The Ultimate Marvel version of Magician is Elliot Boggs. His powers first emerged uncontrollably, apparently killing both of his parents. After being subdued by S.H.I.E.L.D., custody of him is given over to Charles Xavier in the hopes Elliot can control his powers. When Elliot awakes, he quickly urges Cyclops to let him join the X-Men. Shorthanded, Cyclops allows Elliot to help the X-Men take on the Brotherhood of Mutant Supremacy attacking the Academy of Tomorrow. During the battle, Elliot manages to easily defeat the Blob. Afterwards, he adopts the Magician code name, which is suggested by television reporters. Several of the X-Men observe that the reporters got to the scene amazingly fast and that the Brotherhood had no reason for the initial attack in the first place. After Elliot's interview, the X-Men are on good terms with the press for the first time since Magneto returned after his apparent death.
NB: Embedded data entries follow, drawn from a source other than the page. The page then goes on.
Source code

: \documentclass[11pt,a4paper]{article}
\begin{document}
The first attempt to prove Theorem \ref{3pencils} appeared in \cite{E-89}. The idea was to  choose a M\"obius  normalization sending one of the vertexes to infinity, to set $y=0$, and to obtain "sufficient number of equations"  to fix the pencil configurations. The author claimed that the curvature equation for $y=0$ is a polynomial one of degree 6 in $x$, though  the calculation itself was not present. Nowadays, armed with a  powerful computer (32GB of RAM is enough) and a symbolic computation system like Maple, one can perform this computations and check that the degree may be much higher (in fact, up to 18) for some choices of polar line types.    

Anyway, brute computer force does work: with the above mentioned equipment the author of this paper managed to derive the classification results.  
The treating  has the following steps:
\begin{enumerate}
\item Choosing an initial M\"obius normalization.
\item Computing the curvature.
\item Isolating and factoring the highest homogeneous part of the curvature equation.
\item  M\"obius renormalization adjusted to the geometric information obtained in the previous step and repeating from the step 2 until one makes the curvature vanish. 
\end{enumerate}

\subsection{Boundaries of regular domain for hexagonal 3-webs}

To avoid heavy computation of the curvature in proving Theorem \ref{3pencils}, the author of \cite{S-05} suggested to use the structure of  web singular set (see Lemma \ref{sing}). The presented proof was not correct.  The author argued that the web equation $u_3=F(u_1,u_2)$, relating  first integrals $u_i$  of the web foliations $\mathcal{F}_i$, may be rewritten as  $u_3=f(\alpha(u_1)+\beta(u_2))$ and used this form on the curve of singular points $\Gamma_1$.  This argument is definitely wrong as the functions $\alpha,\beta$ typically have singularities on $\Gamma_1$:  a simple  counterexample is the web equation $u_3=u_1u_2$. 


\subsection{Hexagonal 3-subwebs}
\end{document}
Later during an attack by the Friends of Humanity on a hospital that gave treatments to mutants, Elliot once again fights alongside the X-Men and manages to single-handedly defeat the Friends of Humanity when the other X-Men are incapacitated. Before the X-Men return to the mansion, Nick Fury visits Xavier, requesting that Elliot join the Ultimates. However, Xavier refuses, to which Fury says Elliot's parents have agreed to their son joining the Ultimates. Xavier is shocked to hear this, as Elliot's parents were believed to have died. When Fury is unable to recall saying or doing this and only heard of Elliot when he started appearing with the X-Men, Xavier realizes something is very wrong.
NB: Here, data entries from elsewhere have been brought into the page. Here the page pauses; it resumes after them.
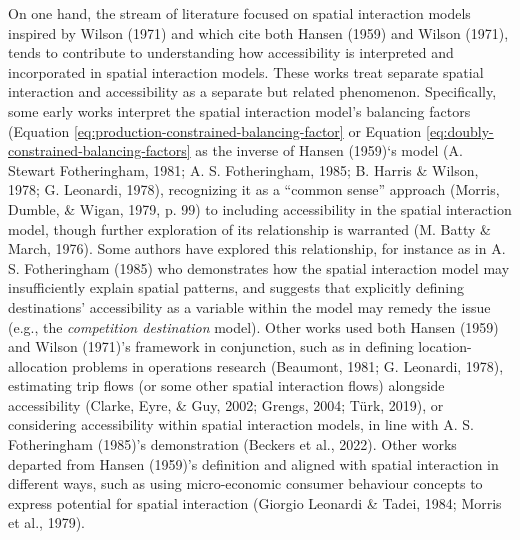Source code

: \documentclass[
11pt, %
oneside, %
english, %
singlespacing, %
]{macthesis} %
\begin{document}
On one hand, the stream of literature focused on spatial interaction models inspired by Wilson (1971) and which cite both Hansen (1959) and Wilson (1971), tends to contribute to understanding how accessibility is interpreted and incorporated in spatial interaction models. These works treat separate spatial interaction and accessibility as a separate but related phenomenon. Specifically, some early works interpret the spatial interaction model's balancing factors (Equation \ref{eq:production-constrained-balancing-factor} or Equation \ref{eq:doubly-constrained-balancing-factors} as the inverse of Hansen (1959)`s model (A. Stewart Fotheringham, 1981; A. S. Fotheringham, 1985; B. Harris \& Wilson, 1978; G. Leonardi, 1978), recognizing it as a ``common sense'' approach (Morris, Dumble, \& Wigan, 1979, p. 99) to including accessibility in the spatial interaction model, though further exploration of its relationship is warranted (M. Batty \& March, 1976). Some authors have explored this relationship, for instance as in A. S. Fotheringham (1985) who demonstrates how the spatial interaction model may insufficiently explain spatial patterns, and suggests that explicitly defining destinations' accessibility as a variable within the model may remedy the issue (e.g., the \emph{competition destination} model). Other works used both Hansen (1959) and Wilson (1971)'s framework in conjunction, such as in defining location-allocation problems in operations research (Beaumont, 1981; G. Leonardi, 1978), estimating trip flows (or some other spatial interaction flows) alongside accessibility (Clarke, Eyre, \& Guy, 2002; Grengs, 2004; Türk, 2019), or considering accessibility within spatial interaction models, in line with A. S. Fotheringham (1985)'s demonstration (Beckers et al., 2022). Other works departed from Hansen (1959)'s definition and aligned with spatial interaction in different ways, such as using micro-economic consumer behaviour concepts to express potential for spatial interaction (Giorgio Leonardi \& Tadei, 1984; Morris et al., 1979).
\end{document}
Xavier and Fury believe that Elliot has been messing with their minds, creating the illusion of Fury bringing him to Xavier. Fury states that even if Elliot had made everyone forget, there would still be a record on file at S.H.I.E.L.D. The two await Elliott's arrival to confront him. When the jet lands, Xavier asks Elliot to "come clean". Xavier confronts him with the truth that his parents are not dead and that Fury never took him to the mansion. When everyone begins attacking him, Elliot tries to make everyone all stop and forget why they are attacking him, but this tactic fails to work completely thanks to Xavier's interference. Elliot decides he is through playing games and that he could have made the X-Men popular but now he has to kill everyone. However, Elliot is unaware of Jean Grey's presence much to Elliot's surprise.

A battle ensues, in which Magician once again summons the Brotherhood of Mutant Supremacy out of thin air. Magician binds the X-Men in metal and Jean fights the entire Brotherhood alone. Jean speaks psychically to Wolverine and obtains permission to burn away the metal binding him. As the battle progresses, Wolverine slowly heals and apparently kills Magician, making him and everything that he affected disappear. Magician is later revealed to have survived, but chose to isolate himself, wanting to be left alone.

=== Powers and abilities ===
Elliot Boggs is a mutant capable of warping reality to his whim. He has little control of his powers, stating that they seem to give him whatever he wants regardless of what he wills them to.